■ **TASK BRIEF**:
Your answer must be an exact repetition of every record.

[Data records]

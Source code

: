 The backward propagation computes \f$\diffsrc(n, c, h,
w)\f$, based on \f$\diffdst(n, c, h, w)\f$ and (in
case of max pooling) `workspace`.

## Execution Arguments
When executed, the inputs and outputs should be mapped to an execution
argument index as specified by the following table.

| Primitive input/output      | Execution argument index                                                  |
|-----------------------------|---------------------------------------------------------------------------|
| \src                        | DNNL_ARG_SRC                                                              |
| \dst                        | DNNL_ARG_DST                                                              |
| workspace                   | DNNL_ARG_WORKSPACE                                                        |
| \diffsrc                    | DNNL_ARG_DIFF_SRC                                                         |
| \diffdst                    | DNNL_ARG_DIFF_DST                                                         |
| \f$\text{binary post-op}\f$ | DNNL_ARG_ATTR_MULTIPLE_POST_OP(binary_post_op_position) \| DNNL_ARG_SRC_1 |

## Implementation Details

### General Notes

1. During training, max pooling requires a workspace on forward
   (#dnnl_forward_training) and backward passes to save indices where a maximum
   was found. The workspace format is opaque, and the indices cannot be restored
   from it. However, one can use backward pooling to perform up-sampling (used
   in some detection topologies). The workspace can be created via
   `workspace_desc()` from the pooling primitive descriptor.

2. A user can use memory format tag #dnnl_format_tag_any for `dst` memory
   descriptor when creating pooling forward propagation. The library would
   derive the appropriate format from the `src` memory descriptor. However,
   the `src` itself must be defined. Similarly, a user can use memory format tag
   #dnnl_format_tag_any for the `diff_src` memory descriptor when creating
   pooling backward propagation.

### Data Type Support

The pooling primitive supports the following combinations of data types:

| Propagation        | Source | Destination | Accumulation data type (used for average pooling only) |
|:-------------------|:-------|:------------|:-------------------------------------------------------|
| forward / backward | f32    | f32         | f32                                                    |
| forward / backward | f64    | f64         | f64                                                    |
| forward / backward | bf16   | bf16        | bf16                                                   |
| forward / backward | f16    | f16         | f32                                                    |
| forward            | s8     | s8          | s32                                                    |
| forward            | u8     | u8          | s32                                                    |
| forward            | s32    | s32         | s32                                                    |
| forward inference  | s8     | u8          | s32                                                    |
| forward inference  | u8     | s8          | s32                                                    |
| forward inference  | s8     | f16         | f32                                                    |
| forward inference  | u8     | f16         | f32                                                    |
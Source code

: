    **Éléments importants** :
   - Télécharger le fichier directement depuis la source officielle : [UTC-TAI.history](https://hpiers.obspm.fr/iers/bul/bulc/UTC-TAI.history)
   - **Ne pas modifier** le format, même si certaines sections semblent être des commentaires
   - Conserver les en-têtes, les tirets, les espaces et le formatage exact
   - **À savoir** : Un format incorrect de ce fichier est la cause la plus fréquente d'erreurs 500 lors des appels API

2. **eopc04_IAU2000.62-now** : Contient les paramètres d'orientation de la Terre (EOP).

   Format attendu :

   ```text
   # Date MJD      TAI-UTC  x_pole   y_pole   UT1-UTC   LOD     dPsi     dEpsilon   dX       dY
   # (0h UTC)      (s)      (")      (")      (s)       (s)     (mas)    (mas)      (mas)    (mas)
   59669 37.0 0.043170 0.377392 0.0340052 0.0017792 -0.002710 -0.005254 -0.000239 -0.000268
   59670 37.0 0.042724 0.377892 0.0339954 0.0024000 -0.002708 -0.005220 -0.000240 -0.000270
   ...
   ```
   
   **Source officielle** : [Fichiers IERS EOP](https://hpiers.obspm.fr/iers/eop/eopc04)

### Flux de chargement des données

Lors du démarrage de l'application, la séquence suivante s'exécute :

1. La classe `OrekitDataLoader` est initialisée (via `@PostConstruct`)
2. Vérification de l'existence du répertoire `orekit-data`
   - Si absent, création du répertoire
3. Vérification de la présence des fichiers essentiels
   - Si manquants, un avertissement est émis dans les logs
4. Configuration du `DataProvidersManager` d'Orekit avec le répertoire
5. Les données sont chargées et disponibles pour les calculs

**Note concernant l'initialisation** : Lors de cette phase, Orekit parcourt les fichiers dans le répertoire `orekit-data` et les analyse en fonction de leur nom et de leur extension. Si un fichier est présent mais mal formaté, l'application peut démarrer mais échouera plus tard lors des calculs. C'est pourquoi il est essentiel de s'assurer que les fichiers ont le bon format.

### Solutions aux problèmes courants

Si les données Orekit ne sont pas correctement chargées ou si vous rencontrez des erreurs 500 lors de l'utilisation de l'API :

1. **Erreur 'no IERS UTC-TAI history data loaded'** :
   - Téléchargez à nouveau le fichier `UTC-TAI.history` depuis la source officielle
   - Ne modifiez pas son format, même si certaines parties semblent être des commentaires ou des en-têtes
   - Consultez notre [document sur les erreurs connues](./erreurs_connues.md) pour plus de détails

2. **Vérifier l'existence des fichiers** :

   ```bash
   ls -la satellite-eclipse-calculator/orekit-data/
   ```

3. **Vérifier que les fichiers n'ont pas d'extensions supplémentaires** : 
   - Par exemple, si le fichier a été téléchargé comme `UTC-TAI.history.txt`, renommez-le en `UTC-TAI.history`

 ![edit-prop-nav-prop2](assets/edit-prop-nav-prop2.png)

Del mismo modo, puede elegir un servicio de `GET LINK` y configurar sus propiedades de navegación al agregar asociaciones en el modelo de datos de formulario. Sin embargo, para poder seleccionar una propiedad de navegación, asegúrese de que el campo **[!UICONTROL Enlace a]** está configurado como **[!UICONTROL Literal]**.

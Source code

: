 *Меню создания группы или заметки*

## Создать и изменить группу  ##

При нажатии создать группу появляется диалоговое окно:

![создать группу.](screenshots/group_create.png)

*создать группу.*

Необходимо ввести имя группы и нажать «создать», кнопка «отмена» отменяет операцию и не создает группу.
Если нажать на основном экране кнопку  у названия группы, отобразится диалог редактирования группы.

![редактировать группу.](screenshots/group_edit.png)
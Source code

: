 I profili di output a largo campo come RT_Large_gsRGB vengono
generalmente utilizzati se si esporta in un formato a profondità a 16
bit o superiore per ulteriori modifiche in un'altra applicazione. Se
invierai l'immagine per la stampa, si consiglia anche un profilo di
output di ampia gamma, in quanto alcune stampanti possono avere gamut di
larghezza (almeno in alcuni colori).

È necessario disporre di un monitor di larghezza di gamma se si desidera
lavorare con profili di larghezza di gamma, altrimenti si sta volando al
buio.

■ **ANSWER TO THE PROBLEM**:
Source code

: The backward propagation computes \f$\diffsrc(n, c, h,
w)\f$, based on \f$\diffdst(n, c, h, w)\f$ and (in
case of max pooling) `workspace`.

## Execution Arguments
When executed, the inputs and outputs should be mapped to an execution
argument index as specified by the following table.

| Primitive input/output      | Execution argument index                                                  |
|-----------------------------|---------------------------------------------------------------------------|
| \src                        | DNNL_ARG_SRC                                                              |
| \dst                        | DNNL_ARG_DST                                                              |
| workspace                   | DNNL_ARG_WORKSPACE                                                        |
| \diffsrc                    | DNNL_ARG_DIFF_SRC                                                         |
| \diffdst                    | DNNL_ARG_DIFF_DST                                                         |
| \f$\text{binary post-op}\f$ | DNNL_ARG_ATTR_MULTIPLE_POST_OP(binary_post_op_position) \| DNNL_ARG_SRC_1 |

## Implementation Details

### General Notes

1. During training, max pooling requires a workspace on forward
   (#dnnl_forward_training) and backward passes to save indices where a maximum
   was found. The workspace format is opaque, and the indices cannot be restored
   from it. However, one can use backward pooling to perform up-sampling (used
   in some detection topologies). The workspace can be created via
   `workspace_desc()` from the pooling primitive descriptor.

2. A user can use memory format tag #dnnl_format_tag_any for `dst` memory
   descriptor when creating pooling forward propagation. The library would
   derive the appropriate format from the `src` memory descriptor. However,
   the `src` itself must be defined. Similarly, a user can use memory format tag
   #dnnl_format_tag_any for the `diff_src` memory descriptor when creating
   pooling backward propagation.

### Data Type Support

The pooling primitive supports the following combinations of data types:

| Propagation        | Source | Destination | Accumulation data type (used for average pooling only) |
|:-------------------|:-------|:------------|:-------------------------------------------------------|
| forward / backward | f32    | f32         | f32                                                    |
| forward / backward | f64    | f64         | f64                                                    |
| forward / backward | bf16   | bf16        | bf16                                                   |
| forward / backward | f16    | f16         | f32                                                    |
| forward            | s8     | s8          | s32                                                    |
| forward            | u8     | u8          | s32                                                    |
| forward            | s32    | s32         | s32                                                    |
| forward inference  | s8     | u8          | s32                                                    |
| forward inference  | u8     | s8          | s32                                                    |
| forward inference  | s8     | f16         | f32                                                    |
| forward inference  | u8     | f16         | f32                                                    |
Source code

:    **Éléments importants** :
   - Télécharger le fichier directement depuis la source officielle : [UTC-TAI.history](https://hpiers.obspm.fr/iers/bul/bulc/UTC-TAI.history)
   - **Ne pas modifier** le format, même si certaines sections semblent être des commentaires
   - Conserver les en-têtes, les tirets, les espaces et le formatage exact
   - **À savoir** : Un format incorrect de ce fichier est la cause la plus fréquente d'erreurs 500 lors des appels API

2. **eopc04_IAU2000.62-now** : Contient les paramètres d'orientation de la Terre (EOP).

   Format attendu :

   ```text
   # Date MJD      TAI-UTC  x_pole   y_pole   UT1-UTC   LOD     dPsi     dEpsilon   dX       dY
   # (0h UTC)      (s)      (")      (")      (s)       (s)     (mas)    (mas)      (mas)    (mas)
   59669 37.0 0.043170 0.377392 0.0340052 0.0017792 -0.002710 -0.005254 -0.000239 -0.000268
   59670 37.0 0.042724 0.377892 0.0339954 0.0024000 -0.002708 -0.005220 -0.000240 -0.000270
   ...
   ```
   
   **Source officielle** : [Fichiers IERS EOP](https://hpiers.obspm.fr/iers/eop/eopc04)

### Flux de chargement des données

Lors du démarrage de l'application, la séquence suivante s'exécute :

1. La classe `OrekitDataLoader` est initialisée (via `@PostConstruct`)
2. Vérification de l'existence du répertoire `orekit-data`
   - Si absent, création du répertoire
3. Vérification de la présence des fichiers essentiels
   - Si manquants, un avertissement est émis dans les logs
4. Configuration du `DataProvidersManager` d'Orekit avec le répertoire
5. Les données sont chargées et disponibles pour les calculs

**Note concernant l'initialisation** : Lors de cette phase, Orekit parcourt les fichiers dans le répertoire `orekit-data` et les analyse en fonction de leur nom et de leur extension. Si un fichier est présent mais mal formaté, l'application peut démarrer mais échouera plus tard lors des calculs. C'est pourquoi il est essentiel de s'assurer que les fichiers ont le bon format.

### Solutions aux problèmes courants

Si les données Orekit ne sont pas correctement chargées ou si vous rencontrez des erreurs 500 lors de l'utilisation de l'API :

1. **Erreur 'no IERS UTC-TAI history data loaded'** :
   - Téléchargez à nouveau le fichier `UTC-TAI.history` depuis la source officielle
   - Ne modifiez pas son format, même si certaines parties semblent être des commentaires ou des en-têtes
   - Consultez notre [document sur les erreurs connues](./erreurs_connues.md) pour plus de détails

2. **Vérifier l'existence des fichiers** :

   ```bash
   ls -la satellite-eclipse-calculator/orekit-data/
   ```

3. **Vérifier que les fichiers n'ont pas d'extensions supplémentaires** : 
   - Par exemple, si le fichier a été téléchargé comme `UTC-TAI.history.txt`, renommez-le en `UTC-TAI.history`

 ![edit-prop-nav-prop2](assets/edit-prop-nav-prop2.png)

Del mismo modo, puede elegir un servicio de `GET LINK` y configurar sus propiedades de navegación al agregar asociaciones en el modelo de datos de formulario. Sin embargo, para poder seleccionar una propiedad de navegación, asegúrese de que el campo **[!UICONTROL Enlace a]** está configurado como **[!UICONTROL Literal]**.

Source code

: *Меню создания группы или заметки*

## Создать и изменить группу  ##

При нажатии создать группу появляется диалоговое окно:

![создать группу.](screenshots/group_create.png)

*создать группу.*

Необходимо ввести имя группы и нажать «создать», кнопка «отмена» отменяет операцию и не создает группу.
Если нажать на основном экране кнопку  у названия группы, отобразится диалог редактирования группы.

![редактировать группу.](screenshots/group_edit.png)
Source code

: I profili di output a largo campo come RT_Large_gsRGB vengono
generalmente utilizzati se si esporta in un formato a profondità a 16
bit o superiore per ulteriori modifiche in un'altra applicazione. Se
invierai l'immagine per la stampa, si consiglia anche un profilo di
output di ampia gamma, in quanto alcune stampanti possono avere gamut di
larghezza (almeno in alcuni colori).

È necessario disporre di un monitor di larghezza di gamma se si desidera
lavorare con profili di larghezza di gamma, altrimenti si sta volando al
buio.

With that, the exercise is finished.